Tonight, he was a fucking Jones.
He had not made it two steps from his cot when his satellite phone rang. “Damn it,” he grumbled, turning around. He fetched the phone off the plastic chair he had been using as a nightstand. His bladder would have to wait.
“Dempsey,” he said.
“Anything you need?” asked a voice from six thousand miles away.
He couldn’t help himself. “Is that a question or a proposition?”
“I don’t know, you tell me,” replied Shane Smith, heavy on the sarcasm. “You’re the one down range.”
“In that case, the list is long and obscene.”
Smith laughed. “I warned Jarvis that you Tier One SEALs were prima donnas, but he wouldn’t listen and hired you anyway.
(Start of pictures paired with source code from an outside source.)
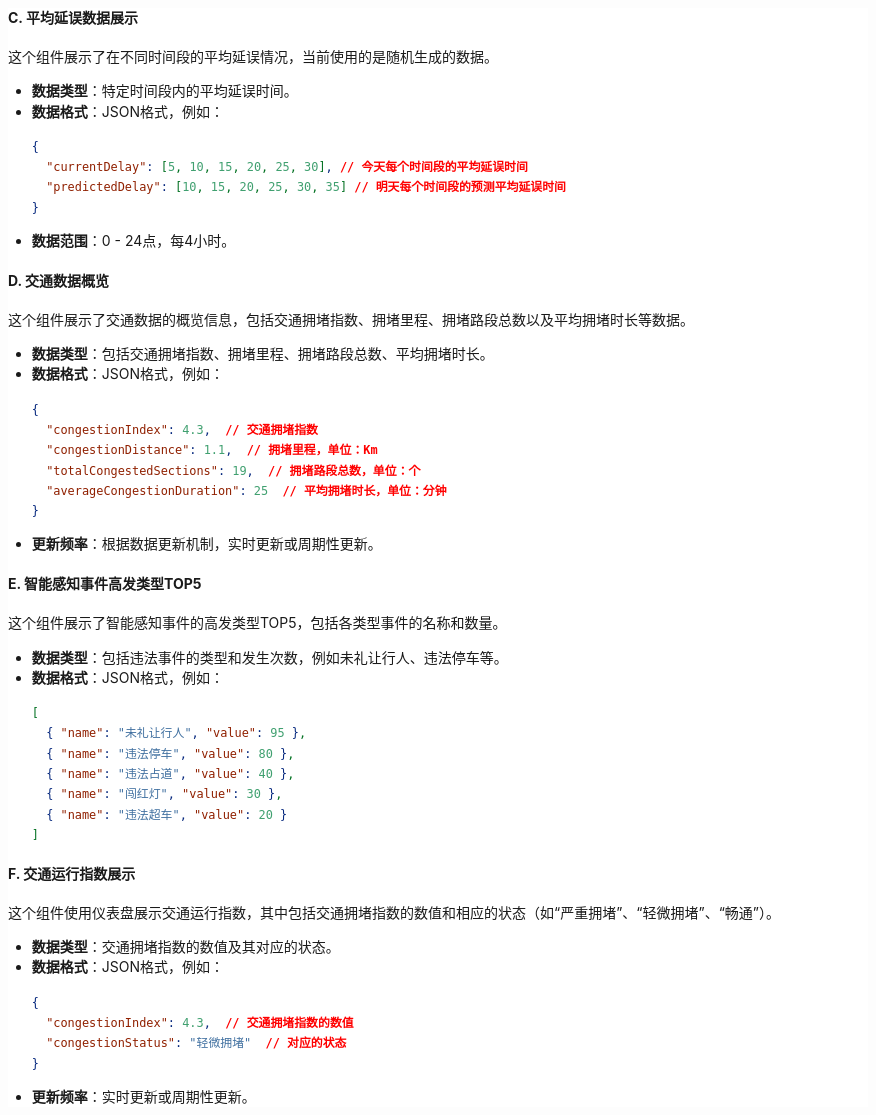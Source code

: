 
#### C. 平均延误数据展示
这个组件展示了在不同时间段的平均延误情况，当前使用的是随机生成的数据。

- **数据类型**：特定时间段内的平均延误时间。
- **数据格式**：JSON格式，例如：
  ```json
  {
    "currentDelay": [5, 10, 15, 20, 25, 30], // 今天每个时间段的平均延误时间
    "predictedDelay": [10, 15, 20, 25, 30, 35] // 明天每个时间段的预测平均延误时间
  }
  ```
- **数据范围**：0 - 24点，每4小时。


#### D. 交通数据概览
这个组件展示了交通数据的概览信息，包括交通拥堵指数、拥堵里程、拥堵路段总数以及平均拥堵时长等数据。

- **数据类型**：包括交通拥堵指数、拥堵里程、拥堵路段总数、平均拥堵时长。
- **数据格式**：JSON格式，例如：
  ```json
  {
    "congestionIndex": 4.3,  // 交通拥堵指数
    "congestionDistance": 1.1,  // 拥堵里程，单位：Km
    "totalCongestedSections": 19,  // 拥堵路段总数，单位：个
    "averageCongestionDuration": 25  // 平均拥堵时长，单位：分钟
  }
  ```
- **更新频率**：根据数据更新机制，实时更新或周期性更新。

#### E. 智能感知事件高发类型TOP5
这个组件展示了智能感知事件的高发类型TOP5，包括各类型事件的名称和数量。

- **数据类型**：包括违法事件的类型和发生次数，例如未礼让行人、违法停车等。
- **数据格式**：JSON格式，例如：
  ```json
  [
    { "name": "未礼让行人", "value": 95 },
    { "name": "违法停车", "value": 80 },
    { "name": "违法占道", "value": 40 },
    { "name": "闯红灯", "value": 30 },
    { "name": "违法超车", "value": 20 }
  ]
  ```

#### F. 交通运行指数展示
这个组件使用仪表盘展示交通运行指数，其中包括交通拥堵指数的数值和相应的状态（如“严重拥堵”、“轻微拥堵”、“畅通”）。

- **数据类型**：交通拥堵指数的数值及其对应的状态。
- **数据格式**：JSON格式，例如：
  ```json
  {
    "congestionIndex": 4.3,  // 交通拥堵指数的数值
    "congestionStatus": "轻微拥堵"  // 对应的状态
  }
  ```
- **更新频率**：实时更新或周期性更新。
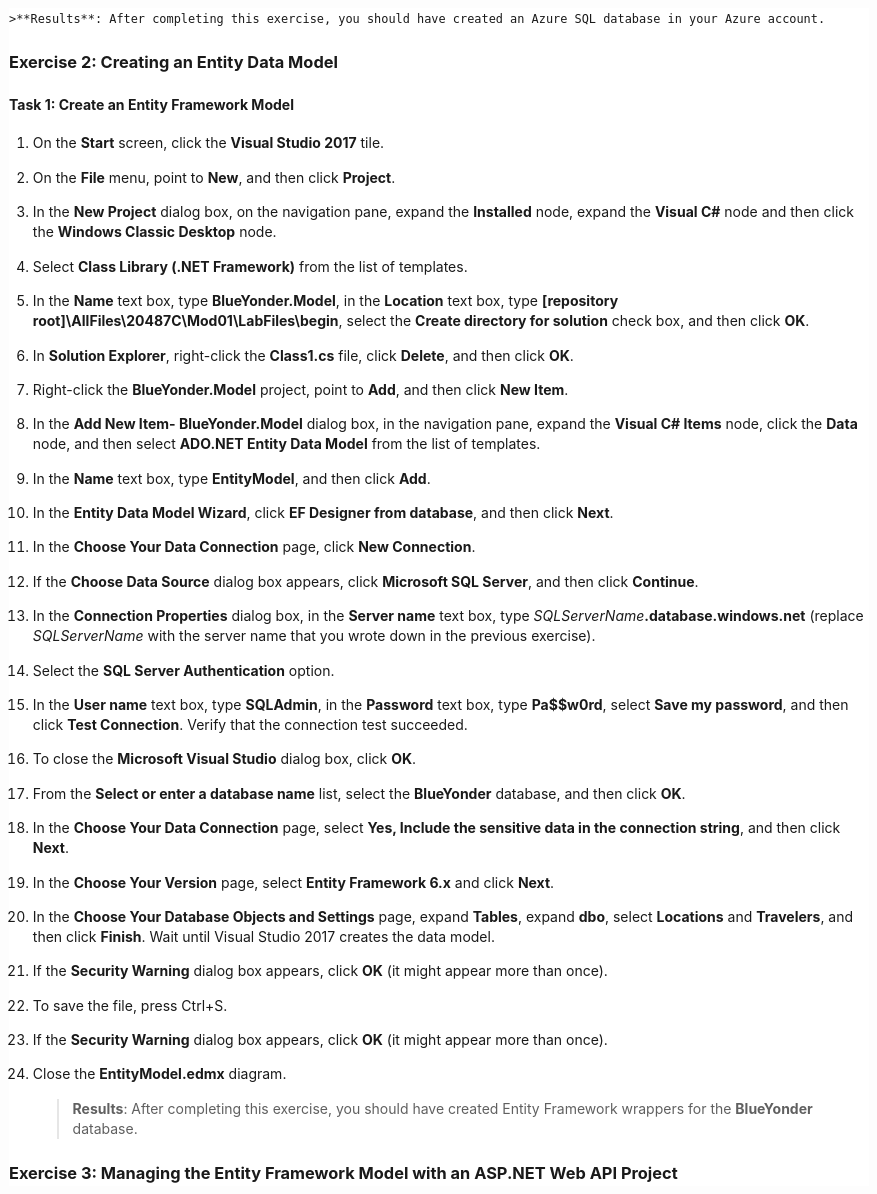     >**Results**: After completing this exercise, you should have created an Azure SQL database in your Azure account.

### Exercise 2: Creating an Entity Data Model

#### Task 1: Create an Entity Framework Model

1. On the **Start** screen, click the **Visual Studio 2017** tile.
2. On the **File** menu, point to **New**, and then click **Project**.
3. In the **New Project** dialog box, on the navigation pane, expand the **Installed** node, expand the **Visual C#** node and then click the **Windows Classic Desktop** node.
4. Select **Class Library (.NET Framework)** from the list of templates.
5. In the **Name** text box, type **BlueYonder.Model**, in the **Location** text box, type **[repository root]\AllFiles\20487C\Mod01\LabFiles\begin**, select the **Create directory for solution** check box, and then click **OK**.
6. In **Solution Explorer**, right-click the **Class1.cs** file, click **Delete**, and then click **OK**.
7. Right-click the **BlueYonder.Model** project, point to **Add**, and then click **New Item**.
8. In the **Add New Item- BlueYonder.Model** dialog box, in the navigation pane, expand the **Visual C# Items** node, click the **Data** node, and then select **ADO.NET Entity Data Model** from the list of templates.
9. In the **Name** text box, type **EntityModel**, and then click **Add**.
10. In the **Entity Data Model Wizard**, click **EF Designer from database**, and then click **Next**.
11. In the **Choose Your Data Connection** page, click **New Connection**.
12. If the **Choose Data Source** dialog box appears, click **Microsoft SQL Server**, and then click **Continue**. 
13. In the **Connection Properties** dialog box, in the **Server name** text box, type _SQLServerName_**.database.windows.net** (replace *SQLServerName* with the server name that you wrote down in the previous exercise).
14. Select the **SQL Server Authentication** option.
15. In the **User name** text box, type **SQLAdmin**, in the **Password** text box, type **Pa$$w0rd**, select **Save my password**, and then click **Test Connection**. Verify that the connection test succeeded.
16. To close the **Microsoft Visual Studio** dialog box, click **OK**.
17. From the **Select or enter a database name** list, select the **BlueYonder** database, and then click **OK**.
18. In the **Choose Your Data Connection** page, select **Yes, Include the sensitive data in the connection string**, and then click  **Next**.
19. In the **Choose Your Version** page, select **Entity Framework 6.x** and click **Next**.
20. In the **Choose Your Database Objects and Settings** page, expand **Tables**, expand **dbo**, select **Locations** and **Travelers**, and then click **Finish**. Wait until Visual Studio 2017 creates the data model.
21. If the **Security Warning** dialog box appears, click **OK** (it might appear more than once).
22. To save the file, press Ctrl+S.
23. If the **Security Warning** dialog box appears, click **OK** (it might appear more than once).
24. Close the **EntityModel.edmx** diagram.

    >**Results**: After completing this exercise, you should have created Entity Framework wrappers for the **BlueYonder** database.

### Exercise 3: Managing the Entity Framework Model with an ASP.NET Web API Project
Then, on your very first Ember mission, he let you ride on the VIP 787 and ruined you.”
“Never feed a junkyard dog steak unless you plan to feed him steak for the rest of his life,” Dempsey fired back. “You guys created me; now you have to live with me.”
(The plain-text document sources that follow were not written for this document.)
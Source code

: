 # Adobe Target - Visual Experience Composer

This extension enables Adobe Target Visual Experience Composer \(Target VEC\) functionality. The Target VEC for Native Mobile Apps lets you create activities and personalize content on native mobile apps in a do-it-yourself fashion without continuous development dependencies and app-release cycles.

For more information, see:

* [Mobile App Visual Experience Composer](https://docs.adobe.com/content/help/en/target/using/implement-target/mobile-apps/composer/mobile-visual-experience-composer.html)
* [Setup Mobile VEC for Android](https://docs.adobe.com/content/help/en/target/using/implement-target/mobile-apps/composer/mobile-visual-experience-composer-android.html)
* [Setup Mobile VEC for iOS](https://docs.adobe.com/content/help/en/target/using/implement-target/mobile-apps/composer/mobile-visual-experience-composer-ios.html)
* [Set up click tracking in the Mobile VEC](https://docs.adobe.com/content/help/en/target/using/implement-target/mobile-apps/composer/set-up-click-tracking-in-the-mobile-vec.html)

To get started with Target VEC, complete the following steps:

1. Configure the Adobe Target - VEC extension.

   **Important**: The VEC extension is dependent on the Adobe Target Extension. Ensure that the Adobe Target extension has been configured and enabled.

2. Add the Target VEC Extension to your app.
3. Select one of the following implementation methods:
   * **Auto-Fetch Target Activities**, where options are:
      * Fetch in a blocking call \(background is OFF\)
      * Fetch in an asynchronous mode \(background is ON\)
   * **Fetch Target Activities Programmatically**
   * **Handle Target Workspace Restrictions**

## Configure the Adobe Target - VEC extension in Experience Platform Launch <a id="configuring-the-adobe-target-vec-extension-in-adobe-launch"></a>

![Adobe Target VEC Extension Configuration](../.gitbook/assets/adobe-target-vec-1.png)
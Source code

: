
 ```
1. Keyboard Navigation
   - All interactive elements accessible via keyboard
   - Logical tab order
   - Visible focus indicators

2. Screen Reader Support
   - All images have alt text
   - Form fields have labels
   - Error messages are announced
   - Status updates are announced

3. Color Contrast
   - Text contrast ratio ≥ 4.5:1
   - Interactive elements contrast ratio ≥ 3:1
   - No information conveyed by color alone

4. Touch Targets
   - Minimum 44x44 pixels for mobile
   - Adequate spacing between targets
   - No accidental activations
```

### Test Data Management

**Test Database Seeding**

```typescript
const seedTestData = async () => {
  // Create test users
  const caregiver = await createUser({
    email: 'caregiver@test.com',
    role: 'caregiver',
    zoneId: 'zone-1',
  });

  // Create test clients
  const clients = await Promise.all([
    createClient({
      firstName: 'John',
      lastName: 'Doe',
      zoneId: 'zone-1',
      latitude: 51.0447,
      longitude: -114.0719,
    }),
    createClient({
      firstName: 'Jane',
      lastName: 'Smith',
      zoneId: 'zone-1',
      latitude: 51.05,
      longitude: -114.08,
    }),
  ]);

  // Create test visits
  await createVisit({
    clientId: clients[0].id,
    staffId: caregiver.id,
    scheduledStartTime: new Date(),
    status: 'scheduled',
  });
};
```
The words resonated too close to home. He really was a creation of sorts. He shook the odd feeling off.
“Tell you what, I’ll pay for a night’s stay in the Burj Al Arab and book you a business-class seat on your flight back from Dubai. How’s that sound?”
“Ah, I’m just fucking with you,
Shane,” Dempsey said. “That’s not necessary. Right now, I’d settle for a hot shower, some decent chow, and a computer with a faster VPN connection.”
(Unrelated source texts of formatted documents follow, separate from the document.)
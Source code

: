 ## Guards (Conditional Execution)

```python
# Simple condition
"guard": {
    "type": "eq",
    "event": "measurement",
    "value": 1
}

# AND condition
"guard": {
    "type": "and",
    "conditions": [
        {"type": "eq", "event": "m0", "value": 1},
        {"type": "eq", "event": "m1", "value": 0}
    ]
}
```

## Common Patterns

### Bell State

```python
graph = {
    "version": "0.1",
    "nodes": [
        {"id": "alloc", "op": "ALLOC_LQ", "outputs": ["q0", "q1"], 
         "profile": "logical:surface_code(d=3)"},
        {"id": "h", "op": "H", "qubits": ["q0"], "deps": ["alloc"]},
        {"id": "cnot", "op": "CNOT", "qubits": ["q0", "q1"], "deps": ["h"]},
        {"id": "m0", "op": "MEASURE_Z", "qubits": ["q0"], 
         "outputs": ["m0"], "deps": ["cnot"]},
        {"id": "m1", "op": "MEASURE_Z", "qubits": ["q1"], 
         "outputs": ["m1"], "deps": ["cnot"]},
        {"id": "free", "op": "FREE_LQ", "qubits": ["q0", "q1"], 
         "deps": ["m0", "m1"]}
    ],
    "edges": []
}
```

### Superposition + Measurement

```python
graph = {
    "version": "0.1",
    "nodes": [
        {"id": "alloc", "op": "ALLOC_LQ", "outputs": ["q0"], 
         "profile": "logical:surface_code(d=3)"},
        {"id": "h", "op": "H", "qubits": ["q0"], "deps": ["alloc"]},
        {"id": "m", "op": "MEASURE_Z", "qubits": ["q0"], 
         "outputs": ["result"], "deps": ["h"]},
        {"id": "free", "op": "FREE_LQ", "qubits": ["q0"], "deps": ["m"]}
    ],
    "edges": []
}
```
“I can’t help you with the first two items on your list, but I’ll talk with Baldwin about trying to improve your connection speed to the Ember servers.”
“Thanks, I appreciate that. Hey, speaking of Baldwin,” Dempsey said, getting back to business, “anything new from Ian and his geniuses in Signals? Are we still looking good here?”
“They’ve been monitoring some chatter, but nothing that’s moved the needle. As far as we can tell, the meeting is still on.”
“Good,” Dempsey said with a nod. “That’s good. Do I have the green light?”
The line was silent.
“You still there?” he asked.
“Yeah.”
“Look, Shane, I want to nail this bastard. I don’t care what it takes, or what strings you have to pull, just get me the green light, okay?”
He heard Smith sigh. Then, the Ember Ops O said, “Have you considered the possibility of leaving him in play?”
“This guy has been in the wind for a decade, he finally resurfaces in Iraq while I’m here, and you want me to leave him in play? Are you crazy?”
“Hear me out, John. Have you asked yourself the question, why has he resurfaced? Why now? Why take the risk? My instincts tell me that this meeting is a precursor to something big. Maybe Al-Mahajer is planning a major offensive. If we could collect intelli—”
“No,” Dempsey barked, cutting him off. “That’s a dangerous game, and one I don’t play. In my experience, leaving psychopaths in play results in dead innocent people. No way, Shane. We grab him, interrogate him, and find out what evil shit he has planned. Then we lock him up and throw away the key.”
Smith sighed again. “All right. Jarvis got the green light from the DNI. You’re a go.”
Dempsey exhaled with relief. “Thank you, Shane.”
“Just don’t fuck it up. We need this guy alive.”
“Understood,” he said. “Is CIA ready to help out when I nab the bastard?”